What is required - Report every line of the records below that contains the word "label".

Data extract -
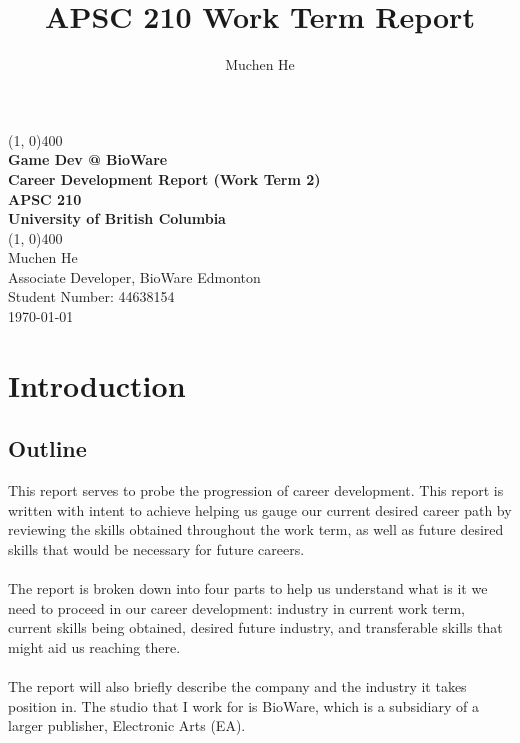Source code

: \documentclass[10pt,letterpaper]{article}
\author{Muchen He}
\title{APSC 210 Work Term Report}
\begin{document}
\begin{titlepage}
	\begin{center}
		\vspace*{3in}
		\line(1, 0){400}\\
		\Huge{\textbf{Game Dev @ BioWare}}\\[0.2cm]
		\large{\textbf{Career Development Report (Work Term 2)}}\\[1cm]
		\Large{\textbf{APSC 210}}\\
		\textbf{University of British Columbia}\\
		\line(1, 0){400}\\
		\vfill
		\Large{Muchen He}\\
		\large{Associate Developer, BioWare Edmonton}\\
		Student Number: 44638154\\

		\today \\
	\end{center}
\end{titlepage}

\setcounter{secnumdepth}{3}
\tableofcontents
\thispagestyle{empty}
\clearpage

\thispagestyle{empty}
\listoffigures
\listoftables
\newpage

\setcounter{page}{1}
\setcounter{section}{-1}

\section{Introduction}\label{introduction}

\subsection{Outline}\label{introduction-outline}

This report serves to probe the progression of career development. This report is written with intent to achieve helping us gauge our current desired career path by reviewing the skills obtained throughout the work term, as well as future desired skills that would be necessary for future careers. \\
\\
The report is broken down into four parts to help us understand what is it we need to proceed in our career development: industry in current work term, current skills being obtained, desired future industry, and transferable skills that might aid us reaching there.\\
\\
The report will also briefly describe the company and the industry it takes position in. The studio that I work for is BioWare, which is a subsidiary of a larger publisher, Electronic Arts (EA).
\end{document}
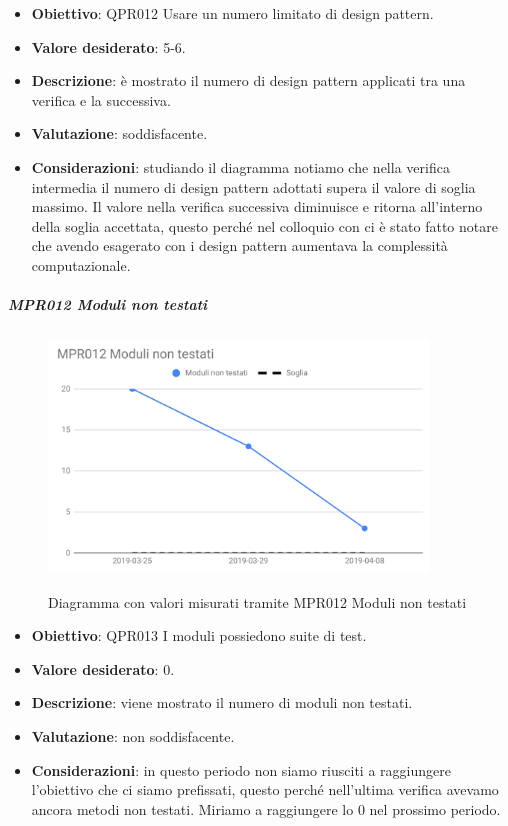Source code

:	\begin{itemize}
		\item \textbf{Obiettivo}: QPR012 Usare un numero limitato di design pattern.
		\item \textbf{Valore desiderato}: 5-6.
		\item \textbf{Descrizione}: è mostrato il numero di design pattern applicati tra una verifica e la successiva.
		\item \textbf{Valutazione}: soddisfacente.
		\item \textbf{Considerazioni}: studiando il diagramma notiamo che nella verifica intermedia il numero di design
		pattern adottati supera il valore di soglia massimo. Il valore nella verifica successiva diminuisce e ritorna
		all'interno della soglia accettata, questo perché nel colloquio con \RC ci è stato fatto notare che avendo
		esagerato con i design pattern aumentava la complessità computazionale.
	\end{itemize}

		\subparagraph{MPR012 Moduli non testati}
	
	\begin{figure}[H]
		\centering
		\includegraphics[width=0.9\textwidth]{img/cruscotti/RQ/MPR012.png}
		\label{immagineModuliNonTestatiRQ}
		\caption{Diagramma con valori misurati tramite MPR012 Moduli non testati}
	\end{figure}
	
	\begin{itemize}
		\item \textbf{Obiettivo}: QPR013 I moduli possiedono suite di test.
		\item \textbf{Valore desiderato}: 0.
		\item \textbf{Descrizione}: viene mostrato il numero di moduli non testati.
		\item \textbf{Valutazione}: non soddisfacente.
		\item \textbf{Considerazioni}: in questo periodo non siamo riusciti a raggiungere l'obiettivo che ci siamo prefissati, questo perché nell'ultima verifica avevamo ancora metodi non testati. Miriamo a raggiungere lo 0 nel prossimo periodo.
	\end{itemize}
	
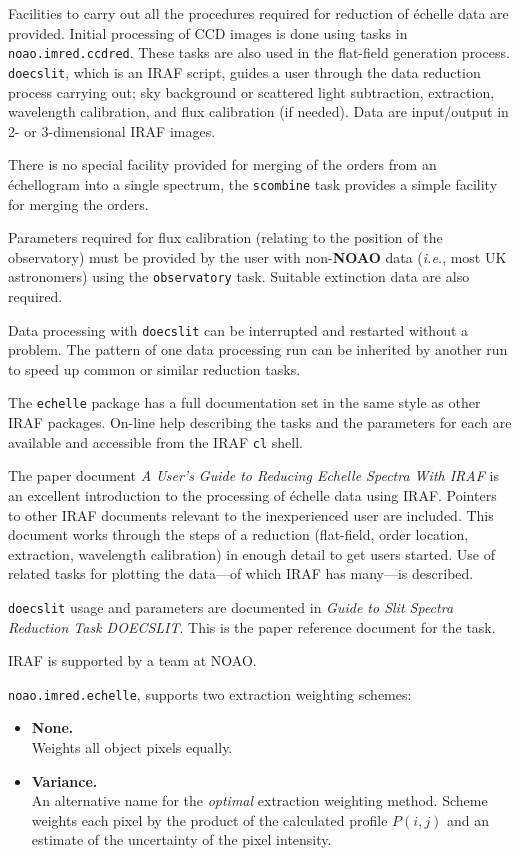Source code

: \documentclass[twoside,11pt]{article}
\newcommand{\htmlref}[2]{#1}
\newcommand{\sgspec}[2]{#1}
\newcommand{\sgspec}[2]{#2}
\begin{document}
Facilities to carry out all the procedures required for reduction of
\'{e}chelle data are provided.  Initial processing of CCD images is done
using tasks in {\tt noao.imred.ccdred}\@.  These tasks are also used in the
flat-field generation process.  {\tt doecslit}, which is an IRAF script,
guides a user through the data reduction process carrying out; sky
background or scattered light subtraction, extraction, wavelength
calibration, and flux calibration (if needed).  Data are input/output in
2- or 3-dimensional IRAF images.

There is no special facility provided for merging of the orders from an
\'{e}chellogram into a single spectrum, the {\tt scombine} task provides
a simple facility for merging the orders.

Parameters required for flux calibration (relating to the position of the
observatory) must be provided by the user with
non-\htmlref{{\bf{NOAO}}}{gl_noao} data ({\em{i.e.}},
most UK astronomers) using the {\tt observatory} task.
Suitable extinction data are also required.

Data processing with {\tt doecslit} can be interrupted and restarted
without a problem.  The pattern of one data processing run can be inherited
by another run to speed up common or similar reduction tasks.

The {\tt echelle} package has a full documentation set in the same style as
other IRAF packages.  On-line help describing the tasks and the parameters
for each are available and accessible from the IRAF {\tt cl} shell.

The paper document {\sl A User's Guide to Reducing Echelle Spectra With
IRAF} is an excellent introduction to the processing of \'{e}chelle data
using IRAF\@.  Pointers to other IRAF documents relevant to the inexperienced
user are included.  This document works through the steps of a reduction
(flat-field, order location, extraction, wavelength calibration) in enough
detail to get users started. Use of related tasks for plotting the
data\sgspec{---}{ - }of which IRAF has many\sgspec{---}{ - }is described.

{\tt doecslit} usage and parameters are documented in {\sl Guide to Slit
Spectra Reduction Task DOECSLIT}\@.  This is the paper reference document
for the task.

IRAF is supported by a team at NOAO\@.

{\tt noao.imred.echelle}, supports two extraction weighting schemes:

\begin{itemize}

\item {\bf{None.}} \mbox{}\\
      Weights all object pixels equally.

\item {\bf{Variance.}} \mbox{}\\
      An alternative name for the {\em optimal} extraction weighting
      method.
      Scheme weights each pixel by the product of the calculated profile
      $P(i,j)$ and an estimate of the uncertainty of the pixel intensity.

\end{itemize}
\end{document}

Exercise answer -
\section{Introduction}\label{introduction}
\subsection{Outline}\label{introduction-outline}
		\label{immagineModuliNonTestatiRQ}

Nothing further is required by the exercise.